Além de compatíveis com a Constituição, as
normas internas devem estar em conformidade com os tratados internacionais
ratificados pelo governo em vigor no país, que é o controle de
convencionalidade.
Sem ser muito prolixo e mais objetivo o Brasil
ratificou o pacto São José da Costa Rica, tratando-se de norma supra legal,
aquela em que esse status normativo dos tratados internacionais de direitos
humanos subscritos pelo Brasil torna inaplicável a legislação
infraconstitucional com ele conflitante, seja ela anterior ou posterior ao ato
de ratificação (Habeas
corpus concedido." [HC 95.967, rel.
min. Ellen Gracie, 2ª T, j. 11-11-2008, DJE 227 de 28-11-2008.]
Pois bem.
O artigo 7º do Pacto São José da Costa Rica,
que foi internalizado pelo Decreto nº 678/1992, aduz sobre o direito à
liberdade, pontuando que “ninguém deve
ser detido por dívidas”. Com efeito o STF, no mesmo sentido já se manifestou
sobre a prisão por dívida em sua Súmula nº 25; “é ilícita a prisão civil de depositário infiel, qualquer que seja a
modalidade de depósito”.
Então o que diz o art. 2º da lei 8.137/90?

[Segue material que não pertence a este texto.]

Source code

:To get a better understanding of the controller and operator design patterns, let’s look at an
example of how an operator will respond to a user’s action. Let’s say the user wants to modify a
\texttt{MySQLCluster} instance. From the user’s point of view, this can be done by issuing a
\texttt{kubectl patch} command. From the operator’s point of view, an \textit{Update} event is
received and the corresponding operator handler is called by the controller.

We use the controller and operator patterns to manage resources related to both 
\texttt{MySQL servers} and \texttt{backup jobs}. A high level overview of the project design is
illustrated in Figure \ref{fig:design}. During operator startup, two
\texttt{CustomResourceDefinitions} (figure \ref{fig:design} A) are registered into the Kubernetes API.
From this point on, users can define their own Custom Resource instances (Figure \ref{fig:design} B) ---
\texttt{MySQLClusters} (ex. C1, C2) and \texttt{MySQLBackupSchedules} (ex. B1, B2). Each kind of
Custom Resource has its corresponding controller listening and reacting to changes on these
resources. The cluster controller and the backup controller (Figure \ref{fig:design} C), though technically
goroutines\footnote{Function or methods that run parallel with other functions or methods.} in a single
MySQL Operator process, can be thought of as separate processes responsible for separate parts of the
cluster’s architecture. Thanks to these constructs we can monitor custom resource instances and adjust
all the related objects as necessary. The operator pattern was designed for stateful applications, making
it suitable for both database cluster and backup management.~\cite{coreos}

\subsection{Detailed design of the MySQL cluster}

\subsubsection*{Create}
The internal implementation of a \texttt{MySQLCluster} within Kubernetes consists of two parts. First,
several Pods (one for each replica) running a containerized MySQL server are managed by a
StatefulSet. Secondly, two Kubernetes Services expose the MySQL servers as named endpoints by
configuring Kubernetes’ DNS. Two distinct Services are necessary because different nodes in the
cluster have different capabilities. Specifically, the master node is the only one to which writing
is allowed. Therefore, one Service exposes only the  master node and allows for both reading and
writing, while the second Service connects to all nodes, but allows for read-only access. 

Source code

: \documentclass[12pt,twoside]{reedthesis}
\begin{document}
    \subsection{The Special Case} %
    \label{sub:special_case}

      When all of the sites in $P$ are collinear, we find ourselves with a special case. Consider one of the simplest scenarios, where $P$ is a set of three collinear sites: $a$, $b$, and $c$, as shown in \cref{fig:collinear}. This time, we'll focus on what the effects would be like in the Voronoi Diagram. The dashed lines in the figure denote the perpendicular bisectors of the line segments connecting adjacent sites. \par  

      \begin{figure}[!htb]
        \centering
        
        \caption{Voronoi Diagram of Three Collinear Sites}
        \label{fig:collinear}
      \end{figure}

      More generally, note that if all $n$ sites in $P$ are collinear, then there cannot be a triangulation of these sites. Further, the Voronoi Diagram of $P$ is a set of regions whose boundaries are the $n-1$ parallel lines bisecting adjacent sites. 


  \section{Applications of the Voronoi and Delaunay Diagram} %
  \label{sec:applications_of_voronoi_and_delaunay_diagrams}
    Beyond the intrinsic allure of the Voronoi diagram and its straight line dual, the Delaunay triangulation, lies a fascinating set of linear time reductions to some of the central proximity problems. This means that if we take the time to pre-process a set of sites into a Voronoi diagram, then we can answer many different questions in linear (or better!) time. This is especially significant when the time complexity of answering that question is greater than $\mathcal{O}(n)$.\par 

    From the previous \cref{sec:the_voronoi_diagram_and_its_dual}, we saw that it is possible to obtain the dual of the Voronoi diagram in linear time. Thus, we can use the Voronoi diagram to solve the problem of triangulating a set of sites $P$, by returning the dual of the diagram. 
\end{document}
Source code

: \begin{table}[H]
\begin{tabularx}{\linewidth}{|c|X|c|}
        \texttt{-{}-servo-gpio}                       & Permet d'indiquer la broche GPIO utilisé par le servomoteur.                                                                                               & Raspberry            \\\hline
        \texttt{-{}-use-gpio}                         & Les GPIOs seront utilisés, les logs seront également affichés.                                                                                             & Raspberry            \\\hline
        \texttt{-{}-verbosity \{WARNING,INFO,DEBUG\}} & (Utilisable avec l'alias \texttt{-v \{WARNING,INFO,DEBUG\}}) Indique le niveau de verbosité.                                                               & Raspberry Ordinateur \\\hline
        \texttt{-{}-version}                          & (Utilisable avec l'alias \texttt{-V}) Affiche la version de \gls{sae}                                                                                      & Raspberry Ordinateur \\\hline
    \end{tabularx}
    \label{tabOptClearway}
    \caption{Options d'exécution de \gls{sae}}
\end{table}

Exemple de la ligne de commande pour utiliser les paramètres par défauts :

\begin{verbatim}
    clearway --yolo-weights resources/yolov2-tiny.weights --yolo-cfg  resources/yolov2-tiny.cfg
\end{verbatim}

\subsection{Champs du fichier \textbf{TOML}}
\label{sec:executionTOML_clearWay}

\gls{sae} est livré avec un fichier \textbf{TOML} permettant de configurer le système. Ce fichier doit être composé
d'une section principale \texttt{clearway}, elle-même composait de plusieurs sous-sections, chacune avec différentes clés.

Que constitui crime da mesma natureza: II- deixar de recolher, o prazo legal, valor
de tributo ou de contribuição social, descontado ou cobrado, na qualidade de
sujeito passivo de obrigação e que deveria recolher aos cofres públicos.
Na interpretação sua, leitor, é ou não é uma
inconvencionalidade?
Ainda seguindo o raciocínio, vislumbra-se sem
muitos problemas a inconstitucionalidade, com base no inciso LXVII, do artigo 5º
da
CRFB/88, vejamos: LXVII – não haverá
prisão civil por dívida, salvo a do responsável pelo inadimplemento voluntário
e inescusável de obrigação alimentícia” (também a do depositário infiel
suprimido pelo SV 25.
Nesse passo não se pode alegar, ou interpretar casuisticamente
que o empresário estaria sonegando ou fraudando o fisco, mesmo declarando, com a
geração da guia de recolhimento do imposto com a clara demonstração de
interesse em adimplir, e caso não o sendo, entrando em mora civil.
Pelo Código Civil, no art. 394 o devedor é
considerado em mora quando não efetuar o pagamento e credor não quiser recebe-lo
em tempo, lugar e forma que a lei ou convenção estabelecer.
Conforme a Ministra Maria Thereza de Assis
Moura bem pontuou, a cobrança de tributos em mora – entenda-se – inadimplemento
fiscal, deve ser realizada pelo procedimento previsto na Lei 6.830/80, em seu
artigo 1º.
CONCLUSAO
De fato, o não recolhimento de tributos, como
fonte derivada que é, traz enormes desequilíbrios sociais e econômicos, principalmente
em políticas públicas que deixam de ser realizadas, paralisam, ou simplesmente acabam.
Dentre outros problemas a inadimplência de uns, acabam por obrigar outros que
efetivamente pagam num ônus financeiro maior.
Mesmo assim,
trazer a lume questões econômicas com o fito de qualificar condutas como
criminosas, pelo menos nesse tema, é preocupante, haja vista o setor
empresarial ser uma unidade econômica potencialmente forte na sociedade
brasileira do qual gera empregos e movimenta a economia.
Vincular tal medida criminosa, contrariando questões
convencionas e constitucionais é um retrocesso endossado pelo judiciário, na contramão
da confiança e segurança jurídica, principio esse norteador das condutas
sociais.
REFERENCIAS
BIANCHINI,
Alice. MAZZUOLI, Valério. Controle de
convencionalidade da Lei Maria da Penha . Disponível no Blog do LFG.